Tuesday 28 September 2010

Too little, too soon in Labour's opera?

The prize for the most useless text message of all time must surely go to the one I received at teatime on Saturday, reading “Miliband wins!”

Since the sender is a fan of both textspeak and The X-Factor, I wondered for a nanosecond whether a military band had scored an unlikely victory in Simon Cowell’s latest talent contest. But I swiftly realised that the timing was all wrong, and fired up the news on my BlackBerry to satisfy my intense curiosity about which of the geeky north London political obsessives had seized the glittering prize of leadership of the Labour party.

At the time, I was on my way to see a Baroque opera of almost incredible obscurity: Steffani’s Niobe, Regina di Tebe (first staged in 1688, next performed in 2008 and only now receiving its British premiere). This was a bizarre and hugely complex tale involving a two-timing queen, her world-weary and indecisive husband and assorted gods, priests, a winged magician and malevolent underworld spirits. Much like the Labour party conference, in fact.

It culminated in a most convincing fire engulfing the palace of Thebes, killing all the royal children, whereupon the king committed suicide and Niobe herself turned to stone in despair. And I could only think: yes, that will be pretty much like the atmosphere at Ma Miliband’s house next time they all get together for a big family gathering, only with better music.

It is as though the Archbishop of Canterbury were about to place the crown on the 80-year-old Prince of Wales’s head, and Prince Andrew swanned up and grabbed it for himself.

Not being a Labour supporter myself, I naturally rejoice in the party’s selection of the more left wing candidate for the post, and one whose name so conveniently rhymes with “red”. But as a Briton, I deeply regret that our alternative Prime Minister is now a 40-year-old who has only five years’ experience in Parliament and has never held down a job outside politics. It is all too little, too soon.

It is ironic that one of the accusations levelled against Ed during the campaign was that he had been dithering and indecisive in office, when his brother might well have been Labour leader today if he hadn’t bottled a series of opportunities to dethrone Gordon Brown. True, there is the saying that he who wields the dagger rarely gains the crown. But the political career graveyard is also full of those who let “I dare not” wait upon “I would”.

Is a bit of dithering indecision at the top necessarily such a bad thing, in any case? It might have spared us Iraq and Afghanistan.

As a younger brother myself, I have some sympathy with Ed Miliband’s defiance of the convention that the older sibling should be the brighter high-achiever, with the number two being dimmer, nicer and ready to step into the elder’s shoes if he should go under the proverbial bus.

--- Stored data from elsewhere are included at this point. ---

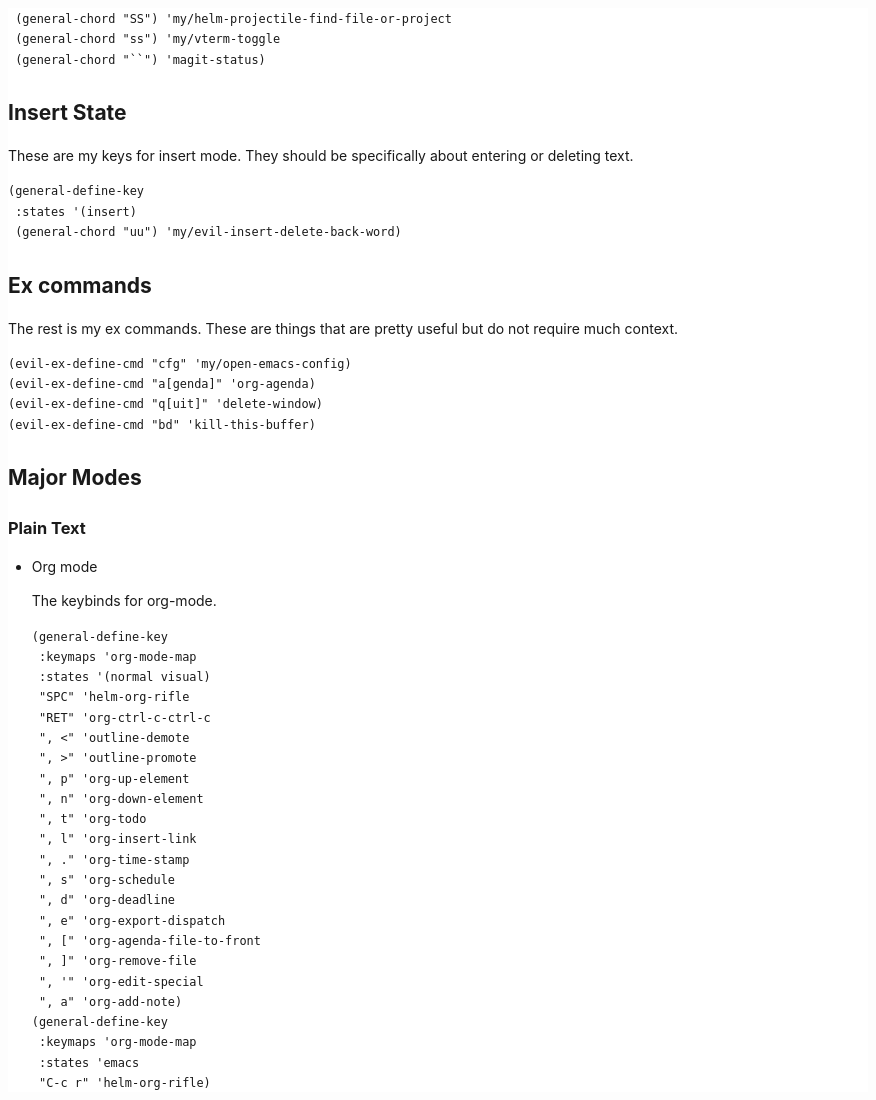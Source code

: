      (general-chord "SS") 'my/helm-projectile-find-file-or-project
     (general-chord "ss") 'my/vterm-toggle
     (general-chord "``") 'magit-status)


<a id="orgf987453"></a>

## Insert State

These are my keys for insert mode. They should be specifically
about entering or deleting text.

    (general-define-key
     :states '(insert)
     (general-chord "uu") 'my/evil-insert-delete-back-word)


<a id="orgff6e495"></a>

## Ex commands

The rest is my ex commands. These are things that are pretty
useful but do not require much context.

    (evil-ex-define-cmd "cfg" 'my/open-emacs-config)
    (evil-ex-define-cmd "a[genda]" 'org-agenda)
    (evil-ex-define-cmd "q[uit]" 'delete-window)
    (evil-ex-define-cmd "bd" 'kill-this-buffer)


<a id="orgca8f38c"></a>

## Major Modes


<a id="org1cc4206"></a>

### Plain Text

-   Org mode

    The keybinds for org-mode.
    
        (general-define-key
         :keymaps 'org-mode-map
         :states '(normal visual)
         "SPC" 'helm-org-rifle
         "RET" 'org-ctrl-c-ctrl-c
         ", <" 'outline-demote
         ", >" 'outline-promote
         ", p" 'org-up-element
         ", n" 'org-down-element
         ", t" 'org-todo
         ", l" 'org-insert-link
         ", ." 'org-time-stamp
         ", s" 'org-schedule
         ", d" 'org-deadline
         ", e" 'org-export-dispatch
         ", [" 'org-agenda-file-to-front
         ", ]" 'org-remove-file
         ", '" 'org-edit-special
         ", a" 'org-add-note)
        (general-define-key
         :keymaps 'org-mode-map
         :states 'emacs
         "C-c r" 'helm-org-rifle)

But isn’t it a bit odd that, in a nation of 60 million people, the choice for leadership of one of our great political parties should ultimately came down to one between two brothers? What does that say for Labour’s success in widening opportunity for all over the last 110 years?

The track record of younger brothers in political leadership does not seem all that impressive, but might the world have been a better place if Ted Kennedy, Raul Castro or Jeb Bush had been first to the top? No, probably not.

The obvious British precedent is of a most distinguished foreign secretary who never made it to Number 10, despite being leader of his party in the House of Commons. He was called Austen Chamberlain and he had a younger half-brother called Neville who did ultimately claim the prize. Remind me, how did that one turn out?